After plugging in more values for $a_n$, I realized that my original conjecture that $$\lvert a_n \rvert = \begin{cases} \displaystyle\operatorname{rad}(n)^{-1}, & \mbox{if } n \neq p^k \\ 0, & \mbox{if } n=p^k \end{cases}$$ for prime $p>2$ and integer $k>1$, was incorrect when I found that $a_{18}=0$. However, I was able to formulate a new conjecture about $a_n$ based on my findings: $$ a_n = \frac{\mu \left( \operatorname{Od}(n) \right) }{\operatorname{rad}(n)} = \frac{\mu \left( \frac{n}{2^{\nu_2 (n)}} \right) }{\operatorname{rad}(n)} $$ where $\mu(n)$ is the Möbius function, $\nu_p(n)$ is the p-adic order of $n$, $\operatorname{Od}(n)$ is the odd part of $n$, and $\operatorname{rad}(n)$ is the radical of $n$. I had a friend test values for this and it holds for all values up to at least $1024$. Unfortunately, though, I have no idea how to prove this conjecture.
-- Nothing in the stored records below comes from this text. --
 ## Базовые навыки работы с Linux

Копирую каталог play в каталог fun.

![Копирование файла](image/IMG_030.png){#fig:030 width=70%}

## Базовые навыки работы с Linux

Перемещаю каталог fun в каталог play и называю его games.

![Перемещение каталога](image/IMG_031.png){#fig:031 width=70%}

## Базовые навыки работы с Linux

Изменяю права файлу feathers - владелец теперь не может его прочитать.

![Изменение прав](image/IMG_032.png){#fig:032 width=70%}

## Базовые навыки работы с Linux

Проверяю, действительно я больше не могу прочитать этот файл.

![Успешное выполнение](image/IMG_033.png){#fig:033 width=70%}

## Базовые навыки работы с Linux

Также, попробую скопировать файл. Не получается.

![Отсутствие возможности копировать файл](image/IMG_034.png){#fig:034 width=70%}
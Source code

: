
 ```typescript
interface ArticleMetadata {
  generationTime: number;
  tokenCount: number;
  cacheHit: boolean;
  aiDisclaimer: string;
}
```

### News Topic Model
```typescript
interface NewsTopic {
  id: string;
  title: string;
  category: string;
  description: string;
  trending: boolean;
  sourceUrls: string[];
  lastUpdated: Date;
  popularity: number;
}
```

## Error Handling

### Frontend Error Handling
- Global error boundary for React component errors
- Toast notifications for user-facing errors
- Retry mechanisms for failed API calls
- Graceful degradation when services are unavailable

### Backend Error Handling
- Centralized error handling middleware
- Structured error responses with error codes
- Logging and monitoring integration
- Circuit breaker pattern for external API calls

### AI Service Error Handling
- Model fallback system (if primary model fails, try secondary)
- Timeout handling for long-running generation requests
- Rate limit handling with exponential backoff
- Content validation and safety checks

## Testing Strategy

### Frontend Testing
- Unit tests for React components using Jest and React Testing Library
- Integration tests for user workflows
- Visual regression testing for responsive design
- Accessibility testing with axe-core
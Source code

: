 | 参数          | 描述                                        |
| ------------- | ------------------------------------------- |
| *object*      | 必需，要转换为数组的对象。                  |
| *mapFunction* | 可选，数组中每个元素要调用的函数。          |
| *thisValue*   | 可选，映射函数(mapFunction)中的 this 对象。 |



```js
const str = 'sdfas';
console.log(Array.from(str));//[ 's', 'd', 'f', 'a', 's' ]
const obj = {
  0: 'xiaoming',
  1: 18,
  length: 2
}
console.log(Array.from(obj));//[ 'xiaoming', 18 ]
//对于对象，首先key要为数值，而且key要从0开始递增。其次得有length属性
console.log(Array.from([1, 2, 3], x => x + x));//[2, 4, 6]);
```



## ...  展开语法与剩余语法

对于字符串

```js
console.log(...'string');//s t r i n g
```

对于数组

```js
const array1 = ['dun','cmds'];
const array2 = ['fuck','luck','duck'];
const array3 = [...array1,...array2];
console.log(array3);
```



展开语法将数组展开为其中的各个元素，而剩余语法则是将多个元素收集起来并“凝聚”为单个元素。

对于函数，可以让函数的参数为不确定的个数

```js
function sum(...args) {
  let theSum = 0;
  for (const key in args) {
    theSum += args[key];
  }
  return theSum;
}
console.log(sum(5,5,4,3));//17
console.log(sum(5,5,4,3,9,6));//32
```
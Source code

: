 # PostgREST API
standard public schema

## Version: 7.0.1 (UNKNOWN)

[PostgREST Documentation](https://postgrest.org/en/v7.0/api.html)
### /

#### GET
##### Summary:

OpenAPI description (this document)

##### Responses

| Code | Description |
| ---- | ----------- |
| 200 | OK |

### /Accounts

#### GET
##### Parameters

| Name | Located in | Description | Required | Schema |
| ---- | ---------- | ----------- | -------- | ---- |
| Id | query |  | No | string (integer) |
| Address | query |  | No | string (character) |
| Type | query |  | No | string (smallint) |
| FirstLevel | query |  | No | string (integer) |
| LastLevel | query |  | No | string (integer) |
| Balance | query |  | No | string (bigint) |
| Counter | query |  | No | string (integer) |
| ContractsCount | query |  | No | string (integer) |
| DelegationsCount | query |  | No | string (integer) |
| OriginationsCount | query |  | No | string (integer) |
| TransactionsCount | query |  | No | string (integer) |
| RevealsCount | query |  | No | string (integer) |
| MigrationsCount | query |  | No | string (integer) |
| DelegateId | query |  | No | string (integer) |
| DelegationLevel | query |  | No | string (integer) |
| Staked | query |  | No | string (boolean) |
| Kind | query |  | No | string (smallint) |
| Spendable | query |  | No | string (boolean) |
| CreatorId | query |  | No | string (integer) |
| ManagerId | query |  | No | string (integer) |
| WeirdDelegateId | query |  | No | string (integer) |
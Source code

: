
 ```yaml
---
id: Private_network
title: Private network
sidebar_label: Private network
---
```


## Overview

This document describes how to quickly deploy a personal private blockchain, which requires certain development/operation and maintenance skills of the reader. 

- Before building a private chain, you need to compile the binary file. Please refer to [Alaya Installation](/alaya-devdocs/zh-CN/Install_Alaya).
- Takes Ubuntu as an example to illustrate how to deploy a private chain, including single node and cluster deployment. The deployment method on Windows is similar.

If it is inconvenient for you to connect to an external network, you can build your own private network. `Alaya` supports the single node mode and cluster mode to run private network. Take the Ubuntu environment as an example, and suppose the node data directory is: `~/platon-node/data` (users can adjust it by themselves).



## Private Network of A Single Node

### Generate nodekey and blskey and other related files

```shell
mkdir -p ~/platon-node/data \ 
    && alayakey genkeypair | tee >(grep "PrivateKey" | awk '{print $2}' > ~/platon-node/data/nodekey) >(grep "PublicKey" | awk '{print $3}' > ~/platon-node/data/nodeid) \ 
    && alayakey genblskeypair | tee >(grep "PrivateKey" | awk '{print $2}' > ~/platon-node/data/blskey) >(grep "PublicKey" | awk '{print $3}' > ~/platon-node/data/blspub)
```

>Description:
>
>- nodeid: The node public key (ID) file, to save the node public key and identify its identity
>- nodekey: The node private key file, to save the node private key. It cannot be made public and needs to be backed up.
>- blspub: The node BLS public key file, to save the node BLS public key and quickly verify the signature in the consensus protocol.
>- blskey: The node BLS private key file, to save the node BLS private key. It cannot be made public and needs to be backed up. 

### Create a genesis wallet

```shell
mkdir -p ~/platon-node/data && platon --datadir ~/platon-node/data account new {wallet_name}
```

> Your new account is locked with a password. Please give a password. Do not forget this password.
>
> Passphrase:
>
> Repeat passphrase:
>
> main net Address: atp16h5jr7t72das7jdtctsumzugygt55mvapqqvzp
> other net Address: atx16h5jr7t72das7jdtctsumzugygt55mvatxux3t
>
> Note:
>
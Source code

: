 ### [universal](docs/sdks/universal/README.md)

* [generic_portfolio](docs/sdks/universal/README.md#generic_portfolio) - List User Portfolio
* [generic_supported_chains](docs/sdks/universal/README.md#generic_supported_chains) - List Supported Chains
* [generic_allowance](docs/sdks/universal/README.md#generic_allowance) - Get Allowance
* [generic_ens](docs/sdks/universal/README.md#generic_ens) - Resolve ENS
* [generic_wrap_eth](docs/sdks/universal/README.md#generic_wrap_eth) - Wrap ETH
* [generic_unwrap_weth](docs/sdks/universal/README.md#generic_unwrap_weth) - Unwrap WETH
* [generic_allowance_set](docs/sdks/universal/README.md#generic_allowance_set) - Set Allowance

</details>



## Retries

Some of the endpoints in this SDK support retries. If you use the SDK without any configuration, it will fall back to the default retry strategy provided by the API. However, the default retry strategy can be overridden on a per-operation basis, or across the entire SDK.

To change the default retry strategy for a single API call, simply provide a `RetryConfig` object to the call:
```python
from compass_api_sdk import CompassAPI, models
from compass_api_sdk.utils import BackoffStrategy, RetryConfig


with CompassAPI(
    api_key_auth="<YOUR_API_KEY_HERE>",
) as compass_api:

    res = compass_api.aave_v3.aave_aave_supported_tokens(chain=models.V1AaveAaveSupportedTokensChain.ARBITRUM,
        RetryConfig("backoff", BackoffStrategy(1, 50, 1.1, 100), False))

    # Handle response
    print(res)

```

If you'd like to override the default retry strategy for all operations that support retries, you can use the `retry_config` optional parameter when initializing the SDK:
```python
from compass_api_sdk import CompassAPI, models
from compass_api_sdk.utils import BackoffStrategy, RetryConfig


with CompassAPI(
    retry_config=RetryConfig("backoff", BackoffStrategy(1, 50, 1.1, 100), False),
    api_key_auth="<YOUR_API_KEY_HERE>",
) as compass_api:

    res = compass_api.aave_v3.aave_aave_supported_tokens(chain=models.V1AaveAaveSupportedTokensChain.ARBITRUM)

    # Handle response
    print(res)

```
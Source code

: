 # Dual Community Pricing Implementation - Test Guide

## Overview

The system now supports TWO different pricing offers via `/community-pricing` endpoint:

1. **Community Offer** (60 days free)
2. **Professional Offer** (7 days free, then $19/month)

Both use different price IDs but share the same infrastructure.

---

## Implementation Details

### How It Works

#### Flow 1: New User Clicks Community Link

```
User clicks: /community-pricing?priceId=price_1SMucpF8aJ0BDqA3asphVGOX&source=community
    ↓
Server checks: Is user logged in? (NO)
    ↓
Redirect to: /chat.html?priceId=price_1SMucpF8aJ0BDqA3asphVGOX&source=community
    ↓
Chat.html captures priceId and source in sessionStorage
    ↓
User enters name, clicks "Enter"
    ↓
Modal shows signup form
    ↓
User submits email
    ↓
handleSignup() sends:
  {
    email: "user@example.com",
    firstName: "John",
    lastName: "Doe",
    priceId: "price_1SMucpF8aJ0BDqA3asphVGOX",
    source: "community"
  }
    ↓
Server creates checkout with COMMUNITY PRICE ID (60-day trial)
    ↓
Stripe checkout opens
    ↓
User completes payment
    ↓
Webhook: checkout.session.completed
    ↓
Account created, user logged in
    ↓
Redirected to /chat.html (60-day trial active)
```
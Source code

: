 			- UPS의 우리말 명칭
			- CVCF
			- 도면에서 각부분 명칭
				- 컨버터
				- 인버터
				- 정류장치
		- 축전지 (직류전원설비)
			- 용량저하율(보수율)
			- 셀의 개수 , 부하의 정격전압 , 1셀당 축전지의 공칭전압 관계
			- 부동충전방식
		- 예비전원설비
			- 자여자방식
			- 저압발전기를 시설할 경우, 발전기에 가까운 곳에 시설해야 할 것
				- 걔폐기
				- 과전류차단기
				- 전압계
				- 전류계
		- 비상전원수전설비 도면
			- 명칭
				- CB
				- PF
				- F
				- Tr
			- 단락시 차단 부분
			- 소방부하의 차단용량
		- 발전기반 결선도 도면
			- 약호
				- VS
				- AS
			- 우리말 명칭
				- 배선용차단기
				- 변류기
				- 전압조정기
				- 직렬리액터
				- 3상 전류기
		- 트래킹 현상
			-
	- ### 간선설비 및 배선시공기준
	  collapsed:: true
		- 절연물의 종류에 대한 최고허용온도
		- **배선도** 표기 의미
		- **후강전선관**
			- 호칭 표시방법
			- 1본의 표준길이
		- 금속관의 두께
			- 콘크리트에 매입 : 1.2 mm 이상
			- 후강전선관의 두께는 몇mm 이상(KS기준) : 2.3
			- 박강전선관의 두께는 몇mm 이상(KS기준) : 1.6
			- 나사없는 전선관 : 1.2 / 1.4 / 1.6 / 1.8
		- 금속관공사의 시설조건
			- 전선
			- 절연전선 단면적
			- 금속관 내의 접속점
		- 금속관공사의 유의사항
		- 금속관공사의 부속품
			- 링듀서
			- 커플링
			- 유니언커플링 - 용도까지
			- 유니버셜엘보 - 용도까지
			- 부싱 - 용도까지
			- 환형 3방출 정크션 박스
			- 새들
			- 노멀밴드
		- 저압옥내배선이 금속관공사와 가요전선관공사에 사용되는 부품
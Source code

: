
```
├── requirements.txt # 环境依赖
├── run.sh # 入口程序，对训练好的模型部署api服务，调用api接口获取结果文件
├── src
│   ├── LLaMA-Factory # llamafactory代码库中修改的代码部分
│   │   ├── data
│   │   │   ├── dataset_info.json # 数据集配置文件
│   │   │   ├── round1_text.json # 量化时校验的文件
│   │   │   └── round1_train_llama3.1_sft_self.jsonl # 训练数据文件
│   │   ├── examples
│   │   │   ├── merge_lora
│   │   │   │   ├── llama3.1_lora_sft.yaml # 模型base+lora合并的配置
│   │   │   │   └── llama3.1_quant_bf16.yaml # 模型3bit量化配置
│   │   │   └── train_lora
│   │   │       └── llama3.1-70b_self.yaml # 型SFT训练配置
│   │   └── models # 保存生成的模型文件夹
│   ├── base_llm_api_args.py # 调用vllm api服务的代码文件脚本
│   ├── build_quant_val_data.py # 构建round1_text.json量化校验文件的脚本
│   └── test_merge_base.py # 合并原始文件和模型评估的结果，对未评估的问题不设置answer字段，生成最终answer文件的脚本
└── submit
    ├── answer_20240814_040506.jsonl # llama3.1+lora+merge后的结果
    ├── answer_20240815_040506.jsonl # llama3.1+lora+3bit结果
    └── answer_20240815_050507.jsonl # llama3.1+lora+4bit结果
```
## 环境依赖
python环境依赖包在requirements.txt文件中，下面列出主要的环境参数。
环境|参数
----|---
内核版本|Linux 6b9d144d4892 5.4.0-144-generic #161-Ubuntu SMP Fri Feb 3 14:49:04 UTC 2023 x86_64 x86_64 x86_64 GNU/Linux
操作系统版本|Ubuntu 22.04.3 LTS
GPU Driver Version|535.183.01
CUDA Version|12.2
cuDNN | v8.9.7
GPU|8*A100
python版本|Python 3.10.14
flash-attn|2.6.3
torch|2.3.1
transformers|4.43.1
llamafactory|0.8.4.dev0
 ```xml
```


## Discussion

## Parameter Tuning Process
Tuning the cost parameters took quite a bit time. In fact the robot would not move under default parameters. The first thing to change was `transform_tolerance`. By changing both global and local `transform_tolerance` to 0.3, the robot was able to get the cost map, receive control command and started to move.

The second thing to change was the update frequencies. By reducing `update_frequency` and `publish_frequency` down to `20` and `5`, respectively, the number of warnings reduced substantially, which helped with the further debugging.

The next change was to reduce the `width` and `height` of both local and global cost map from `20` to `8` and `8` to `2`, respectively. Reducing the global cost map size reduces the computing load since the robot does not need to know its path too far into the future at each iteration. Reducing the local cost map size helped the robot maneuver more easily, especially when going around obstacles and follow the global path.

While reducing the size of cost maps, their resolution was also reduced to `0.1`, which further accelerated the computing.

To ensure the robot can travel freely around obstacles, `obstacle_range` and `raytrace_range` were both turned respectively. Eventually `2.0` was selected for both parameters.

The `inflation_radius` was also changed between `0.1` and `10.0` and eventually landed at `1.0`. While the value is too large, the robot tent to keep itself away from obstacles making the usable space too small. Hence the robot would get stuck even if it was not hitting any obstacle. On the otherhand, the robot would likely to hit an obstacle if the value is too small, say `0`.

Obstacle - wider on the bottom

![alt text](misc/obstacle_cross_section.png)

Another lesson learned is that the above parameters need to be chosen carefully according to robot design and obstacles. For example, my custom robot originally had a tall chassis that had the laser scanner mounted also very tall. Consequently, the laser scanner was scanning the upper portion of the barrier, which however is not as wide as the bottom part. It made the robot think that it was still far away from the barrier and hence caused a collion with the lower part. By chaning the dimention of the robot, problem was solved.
NOTE @ZhenhuaLiu has answered my biggest question by proving my conjecture. However, if you do have an answer to any of my other questions, feel free to leave an answer about it.


Solution 1:

We'll use $D(f(n),s)$ to denote the Dirichlet series of arithmetic function $f(n)$.

The recurrence relation obtained by marty cohen is $$\sum_{d|n}da_{d}(-1)^{\frac{n}{d}-1}= \begin{cases} 1 &\mbox{if } n=1,\\ 0&\mbox{if } n>1. \end{cases} $$ We can rewrite it as Dirichlet convolution $$ na_{n}*(-1)^{n-1}=I, $$ where $I$ is the multiplicative identity of Dirichlet convolution.

The convolution can be translated into the language of Dirichlet series as $$ D(na_{n},s)D((-1)^{n-1},s)=1. $$ On the other hand, we have $$ D((-1)^{n-1},s)=\eta(s)=(1-2^{1-s})\zeta(s), $$ where $\eta(s)$ is the Dirichlet eta function.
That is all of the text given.